Pursuant to Art. 4 Par. 3 of the Act of 9 June 2016 on the Principles of Defining the Remuneration of Persons Managing Certain Companies (hereinafter the “Act”), a draft resolution on the principles of defining the remuneration of members of governing bodies may provide for a part of their fixed remuneration to be different from that determined on the basis of customary parameters (revenues, employment, assets, etc.) if this is justified by exceptional circumstances related to the company or the market on which it operates, in particular if the company:

1) Pursues a programme of consolidation of companies in its capital group leading to a significant change in the structure of its assets or revenues;

2) Implements an investment programme significantly exceeding the value of its fixed assets;

3) Implements a restructuring programme with a time horizon of at least 3 years, leading to a significant change in the structure of the company's assets or revenues;

4) Has its registered address outside the Republic of Poland or the rules of its activity are set out in an international agreement binding on the Republic of Poland;

5) Has been in operation for less than a year;

6) Was established for the purpose of implementing a project, in particular one subsidized with contributions from the budget of the European Union or non-reimbursable aid from the Member States of the European Free Trade Agreement (EFTA) or from other non-reimbursable foreign sources.

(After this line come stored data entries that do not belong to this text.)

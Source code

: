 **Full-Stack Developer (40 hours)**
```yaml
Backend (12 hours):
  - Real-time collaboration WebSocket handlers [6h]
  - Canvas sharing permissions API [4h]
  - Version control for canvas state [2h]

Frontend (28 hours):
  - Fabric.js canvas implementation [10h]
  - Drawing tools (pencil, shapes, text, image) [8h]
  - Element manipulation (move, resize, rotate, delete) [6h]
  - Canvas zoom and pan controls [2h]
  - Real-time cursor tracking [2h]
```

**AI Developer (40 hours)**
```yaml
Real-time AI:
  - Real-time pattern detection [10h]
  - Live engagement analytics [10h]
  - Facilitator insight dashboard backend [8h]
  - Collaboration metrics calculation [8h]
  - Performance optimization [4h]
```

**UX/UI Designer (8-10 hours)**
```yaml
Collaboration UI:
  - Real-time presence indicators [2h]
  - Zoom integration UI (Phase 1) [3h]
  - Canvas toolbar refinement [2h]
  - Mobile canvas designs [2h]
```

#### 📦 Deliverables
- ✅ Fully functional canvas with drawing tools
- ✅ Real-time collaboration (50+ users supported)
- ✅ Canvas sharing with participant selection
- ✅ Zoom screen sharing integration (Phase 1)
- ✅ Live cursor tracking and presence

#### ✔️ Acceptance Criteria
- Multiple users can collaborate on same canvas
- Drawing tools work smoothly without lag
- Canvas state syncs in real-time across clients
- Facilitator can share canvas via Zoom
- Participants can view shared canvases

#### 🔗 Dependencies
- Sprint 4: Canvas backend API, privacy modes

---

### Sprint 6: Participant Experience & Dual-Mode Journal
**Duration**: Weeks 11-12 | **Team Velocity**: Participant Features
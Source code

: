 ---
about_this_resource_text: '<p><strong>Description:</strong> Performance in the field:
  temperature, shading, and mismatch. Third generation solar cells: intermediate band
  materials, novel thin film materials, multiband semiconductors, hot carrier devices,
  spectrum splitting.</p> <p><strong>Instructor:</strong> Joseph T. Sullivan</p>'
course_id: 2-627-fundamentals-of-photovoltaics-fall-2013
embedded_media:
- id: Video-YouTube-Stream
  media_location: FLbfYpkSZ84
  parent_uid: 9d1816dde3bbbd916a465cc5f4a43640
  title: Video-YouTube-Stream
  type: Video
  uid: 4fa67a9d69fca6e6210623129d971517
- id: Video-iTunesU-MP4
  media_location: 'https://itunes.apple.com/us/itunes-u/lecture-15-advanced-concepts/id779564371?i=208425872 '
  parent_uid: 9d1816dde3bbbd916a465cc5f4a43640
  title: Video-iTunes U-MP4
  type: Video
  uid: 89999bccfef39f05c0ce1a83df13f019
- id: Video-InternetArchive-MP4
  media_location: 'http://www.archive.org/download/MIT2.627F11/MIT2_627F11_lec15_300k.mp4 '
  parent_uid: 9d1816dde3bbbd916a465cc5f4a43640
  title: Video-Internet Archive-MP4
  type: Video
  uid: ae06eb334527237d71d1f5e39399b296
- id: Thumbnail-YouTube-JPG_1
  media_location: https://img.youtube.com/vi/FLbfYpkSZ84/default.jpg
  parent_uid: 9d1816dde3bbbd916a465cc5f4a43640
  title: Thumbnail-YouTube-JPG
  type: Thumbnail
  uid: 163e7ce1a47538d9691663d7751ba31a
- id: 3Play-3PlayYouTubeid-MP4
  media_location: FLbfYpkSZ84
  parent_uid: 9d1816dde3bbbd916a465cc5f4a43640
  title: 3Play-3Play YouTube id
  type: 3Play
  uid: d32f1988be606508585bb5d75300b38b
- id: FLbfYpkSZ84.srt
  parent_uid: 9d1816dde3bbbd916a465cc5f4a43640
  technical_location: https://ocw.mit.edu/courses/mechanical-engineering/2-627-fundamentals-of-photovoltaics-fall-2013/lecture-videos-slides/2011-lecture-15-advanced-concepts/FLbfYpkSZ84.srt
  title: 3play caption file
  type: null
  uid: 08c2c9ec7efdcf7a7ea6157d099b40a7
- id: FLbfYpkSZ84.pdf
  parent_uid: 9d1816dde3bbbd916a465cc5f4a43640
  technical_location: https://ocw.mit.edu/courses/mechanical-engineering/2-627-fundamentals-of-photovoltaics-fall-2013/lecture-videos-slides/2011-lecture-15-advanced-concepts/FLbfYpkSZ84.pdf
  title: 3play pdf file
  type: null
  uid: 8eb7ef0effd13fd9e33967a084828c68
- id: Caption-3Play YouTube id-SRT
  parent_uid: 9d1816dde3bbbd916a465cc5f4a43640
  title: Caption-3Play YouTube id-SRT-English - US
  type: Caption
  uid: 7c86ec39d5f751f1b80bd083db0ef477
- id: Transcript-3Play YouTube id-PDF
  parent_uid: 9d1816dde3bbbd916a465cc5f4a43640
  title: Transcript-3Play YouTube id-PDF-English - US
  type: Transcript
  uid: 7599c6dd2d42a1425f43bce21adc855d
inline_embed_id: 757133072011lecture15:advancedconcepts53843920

In the case of CCGT Gdańsk Sp. z o. o., premises have materialized that justify the determination of a different amount of the fixed part of remuneration of company management board members and its adjustment to the level of marketplace remuneration, in accordance with the benchmark.

CCGT Gdańsk Sp. z o.o. is a special-purpose vehicle established to implement the project of constructing a gas-steam power plant in Gdańsk.

In the period to date, the Company has carried out initial preparatory activities for which there was no need to build full executive structures, as the processes carried out in the Company were managed in terms of their content by internal support provided to the Company under an investment substitution agreement by another ORLEN Capital Group entity.

At present, the Company is entering the next stage of development where detailed analyses and preparations for joint execution of the construction of the gas and steam power plant are starting. They involve the need to develop the Company's structures in order to secure the execution of the construction under the expected time regime for the individual stages and with due regard paid to the required quality and professionalism of execution.